§ INSTRUCTIONS FOR THE TASK: Gather all lines in the entries below that include the word "submit".

── DATA SECTION

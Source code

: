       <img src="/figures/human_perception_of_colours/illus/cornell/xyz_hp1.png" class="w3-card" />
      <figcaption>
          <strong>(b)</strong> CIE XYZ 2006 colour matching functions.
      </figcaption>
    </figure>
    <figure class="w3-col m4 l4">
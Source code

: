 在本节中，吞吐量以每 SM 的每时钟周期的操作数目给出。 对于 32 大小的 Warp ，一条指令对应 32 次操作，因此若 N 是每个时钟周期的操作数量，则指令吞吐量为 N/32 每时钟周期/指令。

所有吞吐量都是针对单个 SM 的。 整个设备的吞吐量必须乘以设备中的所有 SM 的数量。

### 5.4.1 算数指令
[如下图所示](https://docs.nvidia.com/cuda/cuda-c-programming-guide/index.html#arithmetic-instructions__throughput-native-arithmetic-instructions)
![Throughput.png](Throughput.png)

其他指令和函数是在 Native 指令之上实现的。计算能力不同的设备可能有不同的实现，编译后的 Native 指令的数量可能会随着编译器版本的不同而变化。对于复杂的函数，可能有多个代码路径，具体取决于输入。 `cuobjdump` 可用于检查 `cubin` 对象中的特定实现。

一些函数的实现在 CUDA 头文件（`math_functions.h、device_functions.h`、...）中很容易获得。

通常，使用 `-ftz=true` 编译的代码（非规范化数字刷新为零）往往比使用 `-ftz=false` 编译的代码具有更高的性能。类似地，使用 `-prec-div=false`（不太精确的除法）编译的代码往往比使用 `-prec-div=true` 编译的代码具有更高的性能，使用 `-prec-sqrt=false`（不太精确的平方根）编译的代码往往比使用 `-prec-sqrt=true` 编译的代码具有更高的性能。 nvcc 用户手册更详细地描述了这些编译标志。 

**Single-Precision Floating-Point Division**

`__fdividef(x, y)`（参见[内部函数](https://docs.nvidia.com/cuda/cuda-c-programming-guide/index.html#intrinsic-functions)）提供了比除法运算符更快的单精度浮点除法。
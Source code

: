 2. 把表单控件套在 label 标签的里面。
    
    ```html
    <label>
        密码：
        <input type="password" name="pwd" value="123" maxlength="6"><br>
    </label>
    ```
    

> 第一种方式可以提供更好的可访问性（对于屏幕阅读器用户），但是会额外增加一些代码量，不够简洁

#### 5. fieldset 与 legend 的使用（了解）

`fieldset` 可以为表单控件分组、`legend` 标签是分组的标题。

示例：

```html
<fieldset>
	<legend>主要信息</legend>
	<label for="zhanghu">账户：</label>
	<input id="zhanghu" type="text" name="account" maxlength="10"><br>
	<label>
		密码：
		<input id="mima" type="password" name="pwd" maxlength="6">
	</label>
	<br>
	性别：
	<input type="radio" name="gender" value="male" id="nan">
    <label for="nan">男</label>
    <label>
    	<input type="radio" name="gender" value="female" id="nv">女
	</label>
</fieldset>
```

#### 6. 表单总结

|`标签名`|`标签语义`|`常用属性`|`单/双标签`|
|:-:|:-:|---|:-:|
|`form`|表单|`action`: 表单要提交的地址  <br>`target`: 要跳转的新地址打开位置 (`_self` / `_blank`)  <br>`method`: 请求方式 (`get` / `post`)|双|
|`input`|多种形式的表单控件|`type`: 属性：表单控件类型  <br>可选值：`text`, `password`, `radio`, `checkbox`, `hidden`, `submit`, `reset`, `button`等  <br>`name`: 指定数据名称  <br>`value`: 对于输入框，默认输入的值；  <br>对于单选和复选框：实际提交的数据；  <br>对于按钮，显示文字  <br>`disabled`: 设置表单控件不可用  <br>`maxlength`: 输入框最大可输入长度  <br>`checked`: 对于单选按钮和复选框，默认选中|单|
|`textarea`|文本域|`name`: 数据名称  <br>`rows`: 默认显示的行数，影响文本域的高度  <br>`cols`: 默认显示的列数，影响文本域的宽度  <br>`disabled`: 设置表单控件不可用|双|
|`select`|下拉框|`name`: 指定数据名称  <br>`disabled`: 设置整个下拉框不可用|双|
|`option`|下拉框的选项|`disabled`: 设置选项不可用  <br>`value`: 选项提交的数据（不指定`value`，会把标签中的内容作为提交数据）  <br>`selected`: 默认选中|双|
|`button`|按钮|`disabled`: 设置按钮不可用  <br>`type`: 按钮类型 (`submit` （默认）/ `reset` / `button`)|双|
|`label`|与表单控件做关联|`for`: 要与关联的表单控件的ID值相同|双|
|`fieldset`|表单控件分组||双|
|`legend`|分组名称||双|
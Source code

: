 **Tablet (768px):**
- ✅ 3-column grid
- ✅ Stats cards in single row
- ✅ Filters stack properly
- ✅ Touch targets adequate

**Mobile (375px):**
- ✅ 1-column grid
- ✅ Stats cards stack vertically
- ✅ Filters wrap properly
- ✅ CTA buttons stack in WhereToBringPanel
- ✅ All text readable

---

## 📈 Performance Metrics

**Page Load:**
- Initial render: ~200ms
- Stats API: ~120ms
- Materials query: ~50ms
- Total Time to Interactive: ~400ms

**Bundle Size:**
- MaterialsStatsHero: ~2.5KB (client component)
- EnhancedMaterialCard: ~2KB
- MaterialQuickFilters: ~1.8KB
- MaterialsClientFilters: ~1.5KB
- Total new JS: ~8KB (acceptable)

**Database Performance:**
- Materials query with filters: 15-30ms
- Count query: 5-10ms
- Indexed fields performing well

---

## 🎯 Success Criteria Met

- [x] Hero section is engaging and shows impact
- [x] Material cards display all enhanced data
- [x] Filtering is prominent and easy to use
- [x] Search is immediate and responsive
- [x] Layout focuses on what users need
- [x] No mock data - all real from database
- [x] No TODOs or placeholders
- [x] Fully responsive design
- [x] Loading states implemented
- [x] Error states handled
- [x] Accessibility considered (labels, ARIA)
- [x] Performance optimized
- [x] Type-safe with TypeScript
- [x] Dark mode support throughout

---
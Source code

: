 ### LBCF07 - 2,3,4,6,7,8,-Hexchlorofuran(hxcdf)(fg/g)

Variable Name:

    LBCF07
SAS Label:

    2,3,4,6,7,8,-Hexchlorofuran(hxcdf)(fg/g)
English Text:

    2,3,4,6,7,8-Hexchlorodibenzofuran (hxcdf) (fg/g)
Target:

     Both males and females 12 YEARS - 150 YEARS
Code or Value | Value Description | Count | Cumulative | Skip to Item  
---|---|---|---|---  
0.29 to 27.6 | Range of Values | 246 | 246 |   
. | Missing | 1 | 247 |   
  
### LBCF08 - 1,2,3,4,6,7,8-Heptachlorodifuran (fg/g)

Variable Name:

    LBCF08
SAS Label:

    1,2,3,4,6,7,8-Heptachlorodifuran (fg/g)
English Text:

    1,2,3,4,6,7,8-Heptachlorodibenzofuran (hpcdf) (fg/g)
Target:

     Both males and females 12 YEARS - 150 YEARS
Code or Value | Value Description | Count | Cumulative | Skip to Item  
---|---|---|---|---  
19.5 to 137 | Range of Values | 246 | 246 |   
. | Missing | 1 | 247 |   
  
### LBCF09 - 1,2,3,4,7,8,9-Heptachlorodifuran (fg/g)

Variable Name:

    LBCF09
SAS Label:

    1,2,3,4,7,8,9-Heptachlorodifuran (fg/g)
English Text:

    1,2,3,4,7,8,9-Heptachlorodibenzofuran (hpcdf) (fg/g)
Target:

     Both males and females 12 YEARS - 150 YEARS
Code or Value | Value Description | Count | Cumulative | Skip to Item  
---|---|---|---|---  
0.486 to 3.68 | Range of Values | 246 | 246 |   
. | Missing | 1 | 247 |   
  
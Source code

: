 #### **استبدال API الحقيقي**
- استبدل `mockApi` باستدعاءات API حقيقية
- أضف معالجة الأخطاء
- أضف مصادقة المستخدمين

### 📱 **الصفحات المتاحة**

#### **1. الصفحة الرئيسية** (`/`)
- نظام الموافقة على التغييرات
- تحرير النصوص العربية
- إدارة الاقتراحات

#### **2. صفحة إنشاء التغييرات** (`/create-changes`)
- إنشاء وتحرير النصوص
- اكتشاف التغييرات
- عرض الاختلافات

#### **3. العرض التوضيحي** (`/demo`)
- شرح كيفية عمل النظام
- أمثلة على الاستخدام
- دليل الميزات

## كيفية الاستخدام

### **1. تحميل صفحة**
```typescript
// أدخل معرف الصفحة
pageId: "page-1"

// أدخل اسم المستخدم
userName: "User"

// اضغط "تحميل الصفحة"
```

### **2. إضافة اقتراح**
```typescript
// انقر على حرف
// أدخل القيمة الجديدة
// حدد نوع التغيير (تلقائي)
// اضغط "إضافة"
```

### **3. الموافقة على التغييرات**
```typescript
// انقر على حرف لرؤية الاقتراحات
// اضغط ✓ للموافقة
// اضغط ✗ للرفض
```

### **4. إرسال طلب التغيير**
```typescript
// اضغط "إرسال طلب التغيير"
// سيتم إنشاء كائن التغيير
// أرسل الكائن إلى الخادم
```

────

§ TASK RESULT:
|`input`|多种形式的表单控件|`type`: 属性：表单控件类型  <br>可选值：`text`, `password`, `radio`, `checkbox`, `hidden`, `submit`, `reset`, `button`等  <br>`name`: 指定数据名称  <br>`value`: 对于输入框，默认输入的值；  <br>对于单选和复选框：实际提交的数据；  <br>对于按钮，显示文字  <br>`disabled`: 设置表单控件不可用  <br>`maxlength`: 输入框最大可输入长度  <br>`checked`: 对于单选按钮和复选框，默认选中|单|
|`button`|按钮|`disabled`: 设置按钮不可用  <br>`type`: 按钮类型 (`submit` （默认）/ `reset` / `button`)|双|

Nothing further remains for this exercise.